--- TASK REQUIREMENTS ---
Text only, exactly as given: reproduce the entries below without their pictures.

SUPPLIED RECORDS START

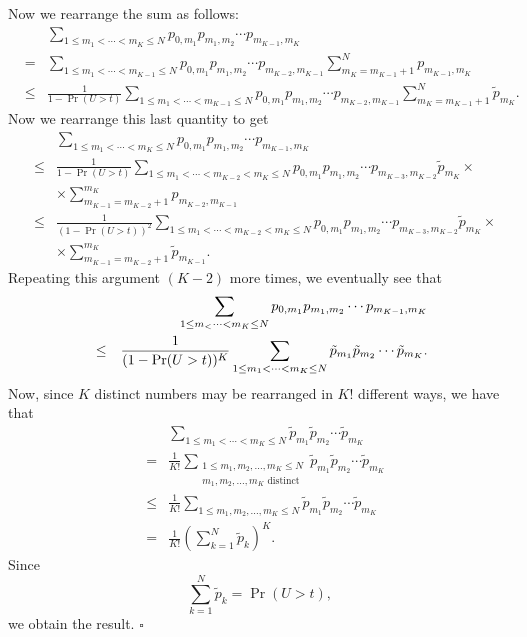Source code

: \documentclass[12pt]{article}
\newcommand{\qed}{\leavevmode\unskip\penalty9999
                  \hbox{}\nobreak\hfill$\square$\goodbreak\medskip}
\begin{document}
Now we rearrange the sum as follows: 
\begin{eqnarray*}
  && \sum_{1 \le m_1 < \cdots < m_{K} \le N}p_{0,m_1} p_{m_1,m_2} 
    \cdots p_{m_{K-1},m_K}\\
  &=& \sum_{1 \le m_1 < \cdots < m_{K-1} \le N}p_{0,m_1} p_{m_1,m_2} 
      \cdots p_{m_{K-2},m_{K-1}} \sum_{m_K = m_{K-1}+1}^Np_{m_{K-1},m_K} \\
  &\le& {\frac{1 }{ 1 - \Pr(U>t)}}\sum_{1 \le m_1 < \cdots < m_{K-1} \le N}
        p_{0,m_1} p_{m_1,m_2} \cdots p_{m_{K-2},m_{K-1}} 
       \sum_{m_K = m_{K-1}+1}^N \tilde p_{m_K} .
\end{eqnarray*} 
Now we rearrange this last quantity to get 
\begin{eqnarray*}
  &&\sum_{1 \le m_1 < \cdots < m_{K} \le N} p_{0,m_1} p_{m_1,m_2} 
    \cdots p_{m_{K-1},m_K}\\
  &\le& {\frac{1 }{ 1 - \Pr(U>t)}}
        \sum_{1 \le m_1 < \cdots < m_{K-2} < m_K\le N} 
        p_{0,m_1} p_{m_1,m_2} \cdots p_{m_{K-3},m_{K-2}} \tilde p_{m_K} \times\\
  && \times
        \sum_{m_{K-1} = m_{K-2}+1}^{m_K} p_{m_{K-2},m_{K-1}} \\ 
  &\le& {\frac{1 }{ (1- \Pr(U>t))^2}}
        \sum_{1 \le m_1 < \cdots < m_{K-2} < m_K\le N}
        p_{0,m_1} p_{m_1,m_2}
        \cdots p_{m_{K-3},m_{K-2}} \tilde p_{m_K} \times\\
  && \times
        \sum_{m_{K-1} = m_{K-2}+1}^{m_K} \tilde p_{m_{K-1}} .
\end{eqnarray*}
Repeating this 
argument $(K-2)$ more times, we eventually see that 
\begin{eqnarray*}
  && \sum_{1 \le m_ < \cdots < m_K \le N} p_{0,m_1} p_{m_1,m_2} \cdots 
     p_{m_{K-1},m_K}\cr 
  &\le& {\frac{1 }{ (1 - \Pr(U>t))^K}}\sum_{1 \le m_1 < \cdots < m_K \le N}
        \tilde p_{m_1} \tilde p_{m_2} \cdots \tilde p_{m_K} .
\end{eqnarray*}
Now, since $K$ distinct numbers may be rearranged in $K!$ different ways,
we have that 
\begin{eqnarray*}
  && \sum_{1 \le m_1 < \cdots < m_K \le N} 
     \tilde p_{m_1} \tilde p_{m_2} \cdots \tilde p_{m_K}\\ 
  &=& {\frac{1 }{ K!}}
      \sum_{\substack{1 \le m_1,m_2,\dots,m_K \le N\\ m_1,m_2,\dots,m_K 
      \text{ distinct}}} \tilde p_{m_1} \tilde p_{m_2} \cdots \tilde
      p_{m_K}\\ 
  &\le& {\frac{1 }{ K!}}
        \sum_{1 \le m_1,m_2,\dots,m_K \le N} \tilde p_{m_1} \tilde p_{m_2}
        \cdots \tilde p_{m_K}\\
  &=& {\frac{1 }{ K!}} \left( \sum_{k=1}^N \tilde p_{k} \right)^K . 
\end{eqnarray*} 
Since $$ \sum_{k=1}^N \tilde p_k= \Pr(U > t),$$ we obtain the
result.
\qed
\end{document}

SUPPLIED RECORDS END

--- EXERCISE OUTPUT ---
Source code

: \documentclass[12pt]{article}
\newcommand{\qed}{\leavevmode\unskip\penalty9999
                  \hbox{}\nobreak\hfill$\square$\goodbreak\medskip}
\begin{document}
Now we rearrange the sum as follows: 
\begin{eqnarray*}
  && \sum_{1 \le m_1 < \cdots < m_{K} \le N}p_{0,m_1} p_{m_1,m_2} 
    \cdots p_{m_{K-1},m_K}\\
  &=& \sum_{1 \le m_1 < \cdots < m_{K-1} \le N}p_{0,m_1} p_{m_1,m_2} 
      \cdots p_{m_{K-2},m_{K-1}} \sum_{m_K = m_{K-1}+1}^Np_{m_{K-1},m_K} \\
  &\le& {\frac{1 }{ 1 - \Pr(U>t)}}\sum_{1 \le m_1 < \cdots < m_{K-1} \le N}
        p_{0,m_1} p_{m_1,m_2} \cdots p_{m_{K-2},m_{K-1}} 
       \sum_{m_K = m_{K-1}+1}^N \tilde p_{m_K} .
\end{eqnarray*} 
Now we rearrange this last quantity to get 
\begin{eqnarray*}
  &&\sum_{1 \le m_1 < \cdots < m_{K} \le N} p_{0,m_1} p_{m_1,m_2} 
    \cdots p_{m_{K-1},m_K}\\
  &\le& {\frac{1 }{ 1 - \Pr(U>t)}}
        \sum_{1 \le m_1 < \cdots < m_{K-2} < m_K\le N} 
        p_{0,m_1} p_{m_1,m_2} \cdots p_{m_{K-3},m_{K-2}} \tilde p_{m_K} \times\\
  && \times
        \sum_{m_{K-1} = m_{K-2}+1}^{m_K} p_{m_{K-2},m_{K-1}} \\ 
  &\le& {\frac{1 }{ (1- \Pr(U>t))^2}}
        \sum_{1 \le m_1 < \cdots < m_{K-2} < m_K\le N}
        p_{0,m_1} p_{m_1,m_2}
        \cdots p_{m_{K-3},m_{K-2}} \tilde p_{m_K} \times\\
  && \times
        \sum_{m_{K-1} = m_{K-2}+1}^{m_K} \tilde p_{m_{K-1}} .
\end{eqnarray*}
Repeating this 
argument $(K-2)$ more times, we eventually see that 
\begin{eqnarray*}
  && \sum_{1 \le m_ < \cdots < m_K \le N} p_{0,m_1} p_{m_1,m_2} \cdots 
     p_{m_{K-1},m_K}\cr 
  &\le& {\frac{1 }{ (1 - \Pr(U>t))^K}}\sum_{1 \le m_1 < \cdots < m_K \le N}
        \tilde p_{m_1} \tilde p_{m_2} \cdots \tilde p_{m_K} .
\end{eqnarray*}
Now, since $K$ distinct numbers may be rearranged in $K!$ different ways,
we have that 
\begin{eqnarray*}
  && \sum_{1 \le m_1 < \cdots < m_K \le N} 
     \tilde p_{m_1} \tilde p_{m_2} \cdots \tilde p_{m_K}\\ 
  &=& {\frac{1 }{ K!}}
      \sum_{\substack{1 \le m_1,m_2,\dots,m_K \le N\\ m_1,m_2,\dots,m_K 
      \text{ distinct}}} \tilde p_{m_1} \tilde p_{m_2} \cdots \tilde
      p_{m_K}\\ 
  &\le& {\frac{1 }{ K!}}
        \sum_{1 \le m_1,m_2,\dots,m_K \le N} \tilde p_{m_1} \tilde p_{m_2}
        \cdots \tilde p_{m_K}\\
  &=& {\frac{1 }{ K!}} \left( \sum_{k=1}^N \tilde p_{k} \right)^K . 
\end{eqnarray*} 
Since $$ \sum_{k=1}^N \tilde p_k= \Pr(U > t),$$ we obtain the
result.
\qed
\end{document}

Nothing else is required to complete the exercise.